Nucleare, per Teheran l’Europa non deve interferire negli affari interni iraniani

Di The Hawk

Teheran. In occasione della ricorrenza della dipartita del Leader Spirituale Ruḥollāh Khomeini, l’Ayatollah Ali Khamenei ha voluto dare un forte segnale alla comunità internazionale ritornando sulla questione nucleare.

Ali Khamenei

Nel suo discorso, seguito da tutti gli iraniani e dalla comunità diplomatica presente in Tehran, Khamenei ha indirizzato il pensiero guida per il futuro prossimo.

Ha richiamato la comunità internazionale a rispettare gli impegni presi, sottolineando gli accordi firmati, il JCPOA (Joint Comprehensive Plan of Action; iran_joint-comprehensive-plan-of-action_enfrutto di mediazione e soprattutto di credibilità.

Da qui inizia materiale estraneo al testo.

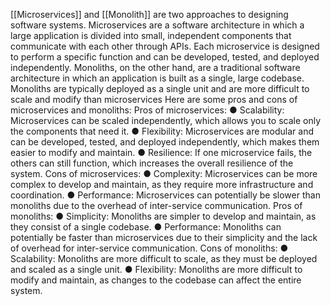 [[Microservices]] and [[Monolith]] are two approaches to designing software systems. Microservices are a software architecture in which a large application is divided into small, independent components that communicate with each other through APIs. Each microservice is designed to perform a specific function and can be developed, tested, and deployed independently. Monoliths, on the other hand, are a traditional software architecture in which an application is built as a single, large codebase. Monoliths are typically deployed as a single unit and are more difficult to scale and modify than microservices
Here are some pros and cons of microservices and monoliths:
Pros of microservices: 
	● Scalability: Microservices can be scaled independently, which allows you to scale only the components that need it. 
	● Flexibility: Microservices are modular and can be developed, tested, and deployed independently, which makes them easier to modify and maintain. 
	● Resilience: If one microservice fails, the others can still function, which increases the overall resilience of the system.
Cons of microservices: 
	● Complexity: Microservices can be more complex to develop and maintain, as they require more infrastructure and coordination. 
	● Performance: Microservices can potentially be slower than monoliths due to the overhead of inter-service communication.
Pros of monoliths: 
	● Simplicity: Monoliths are simpler to develop and maintain, as they consist of a single codebase.
	● Performance: Monoliths can potentially be faster than microservices due to their simplicity and the lack of overhead for inter-service communication. 
Cons of monoliths: 
	● Scalability: Monoliths are more difficult to scale, as they must be deployed and scaled as a single unit. 
	● Flexibility: Monoliths are more difficult to modify and maintain, as changes to the codebase can affect the entire system.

Il messaggio è stato chiaro verso gli USA, rimarcando l’attendibilità dell’amministrazione Trump, e successivamente si è rivolto, non proprio velatamente, verso gli altri membri del 5+1, esortandoli a mantenere gli impegni presi.

Visto che gli USA dovrebbero ripartire con le sanzioni dal 6 agosto prossimo, Khamenei ha ribadito la lista delle condizioni che già aveva sottolineato il 23 maggio davanti al il Parlamento.

In particolare:

  • L’Europa dovrebbe adottare una risoluzione che condanna la violazione degli accordi da parte degli USA;
  • L’Europa non deve interferire con lo sviluppo missilistico iraniano e non cercare di influenzare la politica di Tehran nella regione;
  • L’Europa non deve interferire con gli affari interni iraniani;
  • L’Europa si deve opporre alle sanzioni USA contro l’Iran;
  • L’Europa deve garantire le vendite del petrolio iraniano;
  • Le banche europee devono continuare ad avere rapporti commerciali con le banche iraniane.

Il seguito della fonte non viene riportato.